→ **ASSIGNMENT**: Which lines belong in your copy? Those from the start of the data through the line with "A coinjoin protocol", exactly as written, without any pictures.

→ **DATA FOR ANALYSIS**:
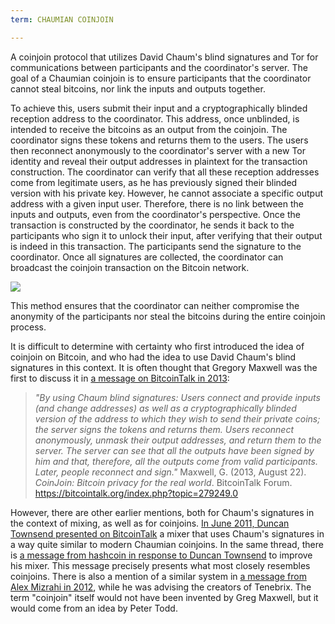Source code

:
 ```yaml
---
term: CHAUMIAN COINJOIN

---
```

A coinjoin protocol that utilizes David Chaum's blind signatures and Tor for communications between participants and the coordinator's server. The goal of a Chaumian coinjoin is to ensure participants that the coordinator cannot steal bitcoins, nor link the inputs and outputs together.

To achieve this, users submit their input and a cryptographically blinded reception address to the coordinator. This address, once unblinded, is intended to receive the bitcoins as an output from the coinjoin. The coordinator signs these tokens and returns them to the users. The users then reconnect anonymously to the coordinator's server with a new Tor identity and reveal their output addresses in plaintext for the transaction construction. The coordinator can verify that all these reception addresses come from legitimate users, as he has previously signed their blinded version with his private key. However, he cannot associate a specific output address with a given input user. Therefore, there is no link between the inputs and outputs, even from the coordinator's perspective. Once the transaction is constructed by the coordinator, he sends it back to the participants who sign it to unlock their input, after verifying that their output is indeed in this transaction. The participants send the signature to the coordinator. Once all signatures are collected, the coordinator can broadcast the coinjoin transaction on the Bitcoin network.

![](../../dictionnaire/assets/38.webp)

This method ensures that the coordinator can neither compromise the anonymity of the participants nor steal the bitcoins during the entire coinjoin process.

It is difficult to determine with certainty who first introduced the idea of coinjoin on Bitcoin, and who had the idea to use David Chaum's blind signatures in this context. It is often thought that Gregory Maxwell was the first to discuss it in [a message on BitcoinTalk in 2013](https://bitcointalk.org/index.php?topic=279249.0):

> *"By using Chaum blind signatures: Users connect and provide inputs (and change addresses) as well as a cryptographically blinded version of the address to which they wish to send their private coins; the server signs the tokens and returns them. Users reconnect anonymously, unmask their output addresses, and return them to the server. The server can see that all the outputs have been signed by him and that, therefore, all the outputs come from valid participants. Later, people reconnect and sign."*
Maxwell, G. (2013, August 22). *CoinJoin: Bitcoin privacy for the real world*. BitcoinTalk Forum. https://bitcointalk.org/index.php?topic=279249.0

However, there are other earlier mentions, both for Chaum's signatures in the context of mixing, as well as for coinjoins. [In June 2011, Duncan Townsend presented on BitcoinTalk](https://bitcointalk.org/index.php?topic=12751.0) a mixer that uses Chaum's signatures in a way quite similar to modern Chaumian coinjoins. In the same thread, there is [a message from hashcoin in response to Duncan Townsend](https://bitcointalk.org/index.php?topic=12751.msg315793#msg315793) to improve his mixer. This message precisely presents what most closely resembles coinjoins. There is also a mention of a similar system in [a message from Alex Mizrahi in 2012](https://gist.github.com/killerstorm/6f843e1d3ffc38191aebca67d483bd88#file-laundry), while he was advising the creators of Tenebrix. The term "coinjoin" itself would not have been invented by Greg Maxwell, but it would come from an idea by Peter Todd.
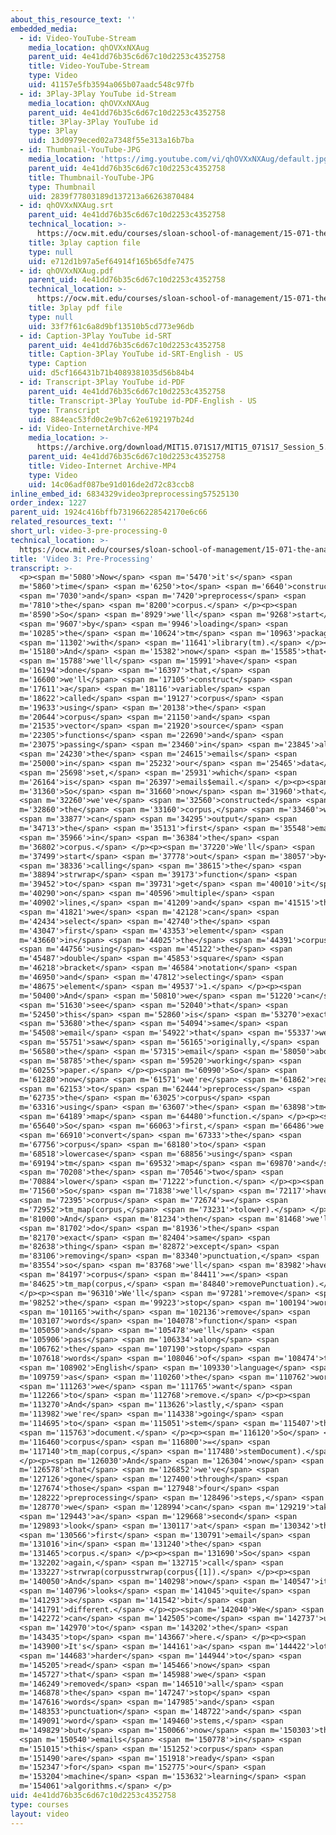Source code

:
 ```yaml
---
about_this_resource_text: ''
embedded_media:
  - id: Video-YouTube-Stream
    media_location: qhOVXxNXAug
    parent_uid: 4e41dd76b35c6d67c10d2253c4352758
    title: Video-YouTube-Stream
    type: Video
    uid: 41157e5fb3594a065b07aadc548c97fb
  - id: 3Play-3Play YouTube id-Stream
    media_location: qhOVXxNXAug
    parent_uid: 4e41dd76b35c6d67c10d2253c4352758
    title: 3Play-3Play YouTube id
    type: 3Play
    uid: 13d0979eced02a7348f55e313a16b7ba
  - id: Thumbnail-YouTube-JPG
    media_location: 'https://img.youtube.com/vi/qhOVXxNXAug/default.jpg'
    parent_uid: 4e41dd76b35c6d67c10d2253c4352758
    title: Thumbnail-YouTube-JPG
    type: Thumbnail
    uid: 2839f77803189d137213a66263870484
  - id: qhOVXxNXAug.srt
    parent_uid: 4e41dd76b35c6d67c10d2253c4352758
    technical_location: >-
      https://ocw.mit.edu/courses/sloan-school-of-management/15-071-the-analytics-edge-spring-2017/text-analytics/predictive-coding-bringing-text-analytics-to-the-courtroom-recitation/video-3-pre-processing/video-3-pre-processing-0/qhOVXxNXAug.srt
    title: 3play caption file
    type: null
    uid: e712d1b97a5ef64914f165b65dfe7475
  - id: qhOVXxNXAug.pdf
    parent_uid: 4e41dd76b35c6d67c10d2253c4352758
    technical_location: >-
      https://ocw.mit.edu/courses/sloan-school-of-management/15-071-the-analytics-edge-spring-2017/text-analytics/predictive-coding-bringing-text-analytics-to-the-courtroom-recitation/video-3-pre-processing/video-3-pre-processing-0/qhOVXxNXAug.pdf
    title: 3play pdf file
    type: null
    uid: 33f7f61c6a8d9bf13510b5cd773e96db
  - id: Caption-3Play YouTube id-SRT
    parent_uid: 4e41dd76b35c6d67c10d2253c4352758
    title: Caption-3Play YouTube id-SRT-English - US
    type: Caption
    uid: d5cf166431b71b4089381035d56b84b4
  - id: Transcript-3Play YouTube id-PDF
    parent_uid: 4e41dd76b35c6d67c10d2253c4352758
    title: Transcript-3Play YouTube id-PDF-English - US
    type: Transcript
    uid: 884eac53fd0c2e9b7c62e6192197b24d
  - id: Video-InternetArchive-MP4
    media_location: >-
      https://archive.org/download/MIT15.071S17/MIT15_071S17_Session_5.4.04_300k.mp4
    parent_uid: 4e41dd76b35c6d67c10d2253c4352758
    title: Video-Internet Archive-MP4
    type: Video
    uid: 14c06adf087be91d016de2d72c83ccb8
inline_embed_id: 6834329video3preprocessing57525130
order_index: 1227
parent_uid: 1924c416bffb731966228542170e6c66
related_resources_text: ''
short_url: video-3-pre-processing-0
technical_location: >-
  https://ocw.mit.edu/courses/sloan-school-of-management/15-071-the-analytics-edge-spring-2017/text-analytics/predictive-coding-bringing-text-analytics-to-the-courtroom-recitation/video-3-pre-processing/video-3-pre-processing-0
title: 'Video 3: Pre-Processing'
transcript: >-
  <p><span m='5080'>Now</span> <span m='5470'>it's</span> <span
  m='5860'>time</span> <span m='6250'>to</span> <span m='6640'>construct</span>
  <span m='7030'>and</span> <span m='7420'>preprocess</span> <span
  m='7810'>the</span> <span m='8200'>corpus.</span> </p><p><span
  m='8590'>So</span> <span m='8929'>we'll</span> <span m='9268'>start</span>
  <span m='9607'>by</span> <span m='9946'>loading</span> <span
  m='10285'>the</span> <span m='10624'>tm</span> <span m='10963'>package</span>
  <span m='11302'>with</span> <span m='11641'>library(tm).</span> </p><p><span
  m='15180'>And</span> <span m='15382'>now</span> <span m='15585'>that</span>
  <span m='15788'>we'll</span> <span m='15991'>have</span> <span
  m='16194'>done</span> <span m='16397'>that,</span> <span
  m='16600'>we'll</span> <span m='17105'>construct</span> <span
  m='17611'>a</span> <span m='18116'>variable</span> <span
  m='18622'>called</span> <span m='19127'>corpus</span> <span
  m='19633'>using</span> <span m='20138'>the</span> <span
  m='20644'>corpus</span> <span m='21150'>and</span> <span
  m='21535'>vector</span> <span m='21920'>source</span> <span
  m='22305'>functions</span> <span m='22690'>and</span> <span
  m='23075'>passing</span> <span m='23460'>in</span> <span m='23845'>all</span>
  <span m='24230'>the</span> <span m='24615'>emails</span> <span
  m='25000'>in</span> <span m='25232'>our</span> <span m='25465'>data</span>
  <span m='25698'>set,</span> <span m='25931'>which</span> <span
  m='26164'>is</span> <span m='26397'>emails$email.</span> </p><p><span
  m='31360'>So</span> <span m='31660'>now</span> <span m='31960'>that</span>
  <span m='32260'>we've</span> <span m='32560'>constructed</span> <span
  m='32860'>the</span> <span m='33160'>corpus,</span> <span m='33460'>we</span>
  <span m='33877'>can</span> <span m='34295'>output</span> <span
  m='34713'>the</span> <span m='35131'>first</span> <span m='35548'>email</span>
  <span m='35966'>in</span> <span m='36384'>the</span> <span
  m='36802'>corpus.</span> </p><p><span m='37220'>We'll</span> <span
  m='37499'>start</span> <span m='37778'>out</span> <span m='38057'>by</span>
  <span m='38336'>calling</span> <span m='38615'>the</span> <span
  m='38894'>strwrap</span> <span m='39173'>function</span> <span
  m='39452'>to</span> <span m='39731'>get</span> <span m='40010'>it</span> <span
  m='40290'>on</span> <span m='40596'>multiple</span> <span
  m='40902'>lines,</span> <span m='41209'>and</span> <span m='41515'>then</span>
  <span m='41821'>we</span> <span m='42128'>can</span> <span
  m='42434'>select</span> <span m='42740'>the</span> <span
  m='43047'>first</span> <span m='43353'>element</span> <span
  m='43660'>in</span> <span m='44025'>the</span> <span m='44391'>corpus</span>
  <span m='44756'>using</span> <span m='45122'>the</span> <span
  m='45487'>double</span> <span m='45853'>square</span> <span
  m='46218'>bracket</span> <span m='46584'>notation</span> <span
  m='46950'>and</span> <span m='47812'>selecting</span> <span
  m='48675'>element</span> <span m='49537'>1.</span> </p><p><span
  m='50400'>And</span> <span m='50810'>we</span> <span m='51220'>can</span>
  <span m='51630'>see</span> <span m='52040'>that</span> <span
  m='52450'>this</span> <span m='52860'>is</span> <span m='53270'>exactly</span>
  <span m='53680'>the</span> <span m='54094'>same</span> <span
  m='54508'>email</span> <span m='54922'>that</span> <span m='55337'>we</span>
  <span m='55751'>saw</span> <span m='56165'>originally,</span> <span
  m='56580'>the</span> <span m='57315'>email</span> <span m='58050'>about</span>
  <span m='58785'>the</span> <span m='59520'>working</span> <span
  m='60255'>paper.</span> </p><p><span m='60990'>So</span> <span
  m='61280'>now</span> <span m='61571'>we're</span> <span m='61862'>ready</span>
  <span m='62153'>to</span> <span m='62444'>preprocess</span> <span
  m='62735'>the</span> <span m='63025'>corpus</span> <span
  m='63316'>using</span> <span m='63607'>the</span> <span m='63898'>tm</span>
  <span m='64189'>map</span> <span m='64480'>function.</span> </p><p><span
  m='65640'>So</span> <span m='66063'>first,</span> <span m='66486'>we'll</span>
  <span m='66910'>convert</span> <span m='67333'>the</span> <span
  m='67756'>corpus</span> <span m='68180'>to</span> <span
  m='68518'>lowercase</span> <span m='68856'>using</span> <span
  m='69194'>tm</span> <span m='69532'>map</span> <span m='69870'>and</span>
  <span m='70208'>the</span> <span m='70546'>two</span> <span
  m='70884'>lower</span> <span m='71222'>function.</span> </p><p><span
  m='71560'>So</span> <span m='71838'>we'll</span> <span m='72117'>have</span>
  <span m='72395'>corpus</span> <span m='72674'>=</span> <span
  m='72952'>tm_map(corpus,</span> <span m='73231'>tolower).</span> </p><p><span
  m='81000'>And</span> <span m='81234'>then</span> <span m='81468'>we'll</span>
  <span m='81702'>do</span> <span m='81936'>the</span> <span
  m='82170'>exact</span> <span m='82404'>same</span> <span
  m='82638'>thing</span> <span m='82872'>except</span> <span
  m='83106'>removing</span> <span m='83340'>punctuation,</span> <span
  m='83554'>so</span> <span m='83768'>we'll</span> <span m='83982'>have</span>
  <span m='84197'>corpus</span> <span m='84411'>=</span> <span
  m='84625'>tm_map(corpus,</span> <span m='84840'>removePunctuation).</span>
  </p><p><span m='96310'>We'll</span> <span m='97281'>remove</span> <span
  m='98252'>the</span> <span m='99223'>stop</span> <span m='100194'>words</span>
  <span m='101165'>with</span> <span m='102136'>remove</span> <span
  m='103107'>words</span> <span m='104078'>function</span> <span
  m='105050'>and</span> <span m='105478'>we'll</span> <span
  m='105906'>pass</span> <span m='106334'>along</span> <span
  m='106762'>the</span> <span m='107190'>stop</span> <span
  m='107618'>words</span> <span m='108046'>of</span> <span m='108474'>the</span>
  <span m='108902'>English</span> <span m='109330'>language</span> <span
  m='109759'>as</span> <span m='110260'>the</span> <span m='110762'>words</span>
  <span m='111263'>we</span> <span m='111765'>want</span> <span
  m='112266'>to</span> <span m='112768'>remove.</span> </p><p><span
  m='113270'>And</span> <span m='113626'>lastly,</span> <span
  m='113982'>we're</span> <span m='114338'>going</span> <span
  m='114695'>to</span> <span m='115051'>stem</span> <span m='115407'>the</span>
  <span m='115763'>document.</span> </p><p><span m='116120'>So</span> <span
  m='116460'>corpus</span> <span m='116800'>=</span> <span
  m='117140'>tm_map(corpus,</span> <span m='117480'>stemDocument).</span>
  </p><p><span m='126030'>And</span> <span m='126304'>now</span> <span
  m='126578'>that</span> <span m='126852'>we've</span> <span
  m='127126'>gone</span> <span m='127400'>through</span> <span
  m='127674'>those</span> <span m='127948'>four</span> <span
  m='128222'>preprocessing</span> <span m='128496'>steps,</span> <span
  m='128770'>we</span> <span m='128994'>can</span> <span m='129219'>take</span>
  <span m='129443'>a</span> <span m='129668'>second</span> <span
  m='129893'>look</span> <span m='130117'>at</span> <span m='130342'>the</span>
  <span m='130566'>first</span> <span m='130791'>email</span> <span
  m='131016'>in</span> <span m='131240'>the</span> <span
  m='131465'>corpus.</span> </p><p><span m='131690'>So</span> <span
  m='132202'>again,</span> <span m='132715'>call</span> <span
  m='133227'>strwrap(corpusstrwrap(corpus{[1]).</span> </p><p><span
  m='140050'>And</span> <span m='140298'>now</span> <span m='140547'>it</span>
  <span m='140796'>looks</span> <span m='141045'>quite</span> <span
  m='141293'>a</span> <span m='141542'>bit</span> <span
  m='141791'>different.</span> </p><p><span m='142040'>We</span> <span
  m='142272'>can</span> <span m='142505'>come</span> <span m='142737'>up</span>
  <span m='142970'>to</span> <span m='143202'>the</span> <span
  m='143435'>top</span> <span m='143667'>here.</span> </p><p><span
  m='143900'>It's</span> <span m='144161'>a</span> <span m='144422'>lot</span>
  <span m='144683'>harder</span> <span m='144944'>to</span> <span
  m='145205'>read</span> <span m='145466'>now</span> <span
  m='145727'>that</span> <span m='145988'>we</span> <span
  m='146249'>removed</span> <span m='146510'>all</span> <span
  m='146878'>the</span> <span m='147247'>stop</span> <span
  m='147616'>words</span> <span m='147985'>and</span> <span
  m='148353'>punctuation</span> <span m='148722'>and</span> <span
  m='149091'>word</span> <span m='149460'>stems,</span> <span
  m='149829'>but</span> <span m='150066'>now</span> <span m='150303'>the</span>
  <span m='150540'>emails</span> <span m='150778'>in</span> <span
  m='151015'>this</span> <span m='151252'>corpus</span> <span
  m='151490'>are</span> <span m='151918'>ready</span> <span
  m='152347'>for</span> <span m='152775'>our</span> <span
  m='153204'>machine</span> <span m='153632'>learning</span> <span
  m='154061'>algorithms.</span> </p>
uid: 4e41dd76b35c6d67c10d2253c4352758
type: courses
layout: video
---
```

→ **SOLUTION FOR THIS EXERCISE**:
Source code

:
 ```yaml
---
term: CHAUMIAN COINJOIN

---
```

A coinjoin protocol that utilizes David Chaum's blind signatures and Tor for communications between participants and the coordinator's server. The goal of a Chaumian coinjoin is to ensure participants that the coordinator cannot steal bitcoins, nor link the inputs and outputs together.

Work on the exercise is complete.